M.S. Reagan
Contest - Flash CNF
M.S. Reagan, originally from Pittsburgh, Pennsylvania, is a writer and MFA candidate at WVU in Morgantown, West Virginia. His poetry appears in Appalachian Review, and he was a finalist for the 2024 New Ohio Review Literary Award in Creative Nonfiction.
Tornado Family
May 31, 1985. Hell is an obsidian cloud that comes from Ohio: a womb spawning forty-four siblings that scrabble eastward across Pennsylvania, New York, and Ontario. In eight hours, 90 will be dead, 875 injured.
Mom takes me to Pennzmart to buy popsicles. I choose a blue freeze pop. We sit in the living room eating our treats while Dad retches with pneumonia. I suck every last blue drop from the clear plastic wrapper.
Behind our house, just beyond the hill, sky becomes land and land becomes sky. The giant smudge traces the topography.
Wrappers and sticks disposed in the kitchen, Mom looks out the window to the western horizon—pillar of darkness closing in. Then sound, not for ears, but for skin, for pores. Sound felt, known, the way a snake in a hole under the tracks knows a train.
She scoops up my year-old brother, grabs my hand, takes us to the basement. Slow to rise, Dad tries to close windows as they blow into his chest.
I huddle under an old wooden table with my mother and brother when it begins. She squeezes us, screams my father’s name, prays to Jesus. The room animates with flying objects. I feel something brushing against me. At four years old I have the sense, somehow, that death is tapping me on the shoulder. But it is my father’s arm. He shields us with a piece of old carpet—gets gashed by flying glass. Trees lance the cinderblock foundation, our last sanctuary.
Unreality is when time does not exist. Time does not exist in the belly of a tornado. Only sound.
Father, mother, brother, self—together under the table. Warmth of our bodies pressed as one, my legs cold against the cement floor. Every particle undoing itself. We are being ingested.
Then the gradation to stillness and silence. Then the overwhelming urge to flee.
We escape the wreckage by climbing over piles of cinderblocks, a washer, a refrigerator—scooting our way atop my dad’s black muscle car. The sky is algae. We are halfway through the yard when Mom panics about live wires. Survive a tornado, but death by electrocution? We stop. Then Dad gets irritated, says we can’t just stand there. So we press on.
We take refuge at our next-door neighbor’s, briefly, then embark across their field. The sky has changed, slathered in sublime pinks and oranges—more beautiful than anything any of us have ever seen. We linger in awe.
Our encampment is at another neighbor’s, a tan brick ranch-house, cozy, still standing. I’m greeted by my best friend. We play with his toys, and I’m pleased when told I’ll get to sleep over. Morning is the nightmare. The valley: sheared. Our white siding house, stripped of its roof and made airborne while we were in the basement, resembles a teetering box of saltines. We enter one last time to sift through the chaos. My aunt takes me to my room.

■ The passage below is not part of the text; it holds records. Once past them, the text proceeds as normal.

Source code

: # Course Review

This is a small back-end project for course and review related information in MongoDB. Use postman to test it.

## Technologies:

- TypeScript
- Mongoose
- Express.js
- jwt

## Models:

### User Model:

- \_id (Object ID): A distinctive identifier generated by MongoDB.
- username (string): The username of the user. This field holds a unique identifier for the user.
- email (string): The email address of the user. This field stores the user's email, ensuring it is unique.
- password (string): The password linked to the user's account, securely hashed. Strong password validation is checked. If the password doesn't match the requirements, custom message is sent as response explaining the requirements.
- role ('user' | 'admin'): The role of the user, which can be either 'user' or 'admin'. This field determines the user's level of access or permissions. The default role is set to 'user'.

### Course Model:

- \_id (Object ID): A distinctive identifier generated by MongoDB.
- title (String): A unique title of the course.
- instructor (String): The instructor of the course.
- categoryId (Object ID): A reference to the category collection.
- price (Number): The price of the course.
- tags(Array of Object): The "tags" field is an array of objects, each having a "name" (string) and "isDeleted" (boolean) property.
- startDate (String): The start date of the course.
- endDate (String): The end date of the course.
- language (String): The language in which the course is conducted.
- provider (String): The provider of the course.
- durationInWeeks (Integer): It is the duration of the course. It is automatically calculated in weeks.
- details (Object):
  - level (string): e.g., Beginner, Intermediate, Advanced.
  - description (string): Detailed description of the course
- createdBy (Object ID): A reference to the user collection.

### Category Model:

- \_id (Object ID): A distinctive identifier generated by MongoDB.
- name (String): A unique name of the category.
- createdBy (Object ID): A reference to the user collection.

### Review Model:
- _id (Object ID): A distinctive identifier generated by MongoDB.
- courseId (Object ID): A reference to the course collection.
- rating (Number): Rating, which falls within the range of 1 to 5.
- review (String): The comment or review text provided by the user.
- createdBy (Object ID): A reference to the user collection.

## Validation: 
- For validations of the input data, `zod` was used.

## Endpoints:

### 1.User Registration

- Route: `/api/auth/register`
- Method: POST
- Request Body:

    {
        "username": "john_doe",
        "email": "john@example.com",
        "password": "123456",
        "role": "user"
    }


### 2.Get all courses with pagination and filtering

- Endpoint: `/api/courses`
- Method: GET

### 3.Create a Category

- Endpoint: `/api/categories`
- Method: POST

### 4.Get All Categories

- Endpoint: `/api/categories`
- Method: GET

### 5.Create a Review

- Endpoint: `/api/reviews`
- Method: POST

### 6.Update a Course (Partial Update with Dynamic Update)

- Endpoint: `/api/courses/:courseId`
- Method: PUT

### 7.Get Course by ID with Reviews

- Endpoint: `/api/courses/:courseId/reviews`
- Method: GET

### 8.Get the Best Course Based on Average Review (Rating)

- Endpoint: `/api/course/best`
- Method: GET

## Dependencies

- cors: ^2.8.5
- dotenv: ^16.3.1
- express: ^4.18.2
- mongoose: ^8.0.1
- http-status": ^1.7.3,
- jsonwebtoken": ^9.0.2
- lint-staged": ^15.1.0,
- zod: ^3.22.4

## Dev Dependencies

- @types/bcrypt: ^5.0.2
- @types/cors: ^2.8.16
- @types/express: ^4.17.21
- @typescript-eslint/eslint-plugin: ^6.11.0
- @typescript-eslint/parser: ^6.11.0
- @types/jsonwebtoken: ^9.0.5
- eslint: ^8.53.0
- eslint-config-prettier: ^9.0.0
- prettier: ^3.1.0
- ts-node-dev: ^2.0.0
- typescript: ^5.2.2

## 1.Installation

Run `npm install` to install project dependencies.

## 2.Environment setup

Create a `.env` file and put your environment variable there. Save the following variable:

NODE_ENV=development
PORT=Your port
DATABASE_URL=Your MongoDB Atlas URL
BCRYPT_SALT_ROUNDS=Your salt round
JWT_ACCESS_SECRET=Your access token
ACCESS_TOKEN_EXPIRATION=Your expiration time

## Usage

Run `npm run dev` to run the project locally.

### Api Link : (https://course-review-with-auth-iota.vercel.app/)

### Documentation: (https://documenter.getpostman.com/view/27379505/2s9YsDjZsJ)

I cannot enter because its hardwood floor slopes away steeply, like a room in a carnival funhouse.
What’s left will be bulldozed and burned.
My parents will ask the difficult questions: What if we hadn’t gotten popsicles that day and my mom wasn’t in the kitchen to look out the window? Just how did my father get into the basement when he doesn’t remember going down the stairs? How did my mom’s wedding ring end up under the waterbed? How did a half-gallon block of ice cream from our freezer (still frozen at the time of discovery that same evening) get buried a hundred feet away in the field like it had been planted?
I will find a hatchling robin lying in the yard and tell it not to worry, that I too lost my home.
My mother will take me to children’s group therapy. Before the first session, when I get out of the car, she will realize that I am wearing a He-Man shirt that says “Master of Disaster” and feel so self-conscious that she will make me turn the shirt inside out. I will be very unhappy about this. In the group we will blow into plastic drinking straws. Blobs of paint—blue, red, yellow—will swirl greenly into one another on white paper plates.
Later, in the wasteland, killdeer will move in and roost on sandstone chips and clay.
My parents will choose to rebuild a new pale red brick house on the same foundation. They will sit together on the big couch, flanked by guests becoming more than acquaintances. They will peel through plastic pages of devastation in photo albums, tell our story, and—from the carpeted floor where I am supposed to be playing with the other kids—I will listen and learn it by heart.
Later still, the woods will return—stands of black locusts—strong as iron.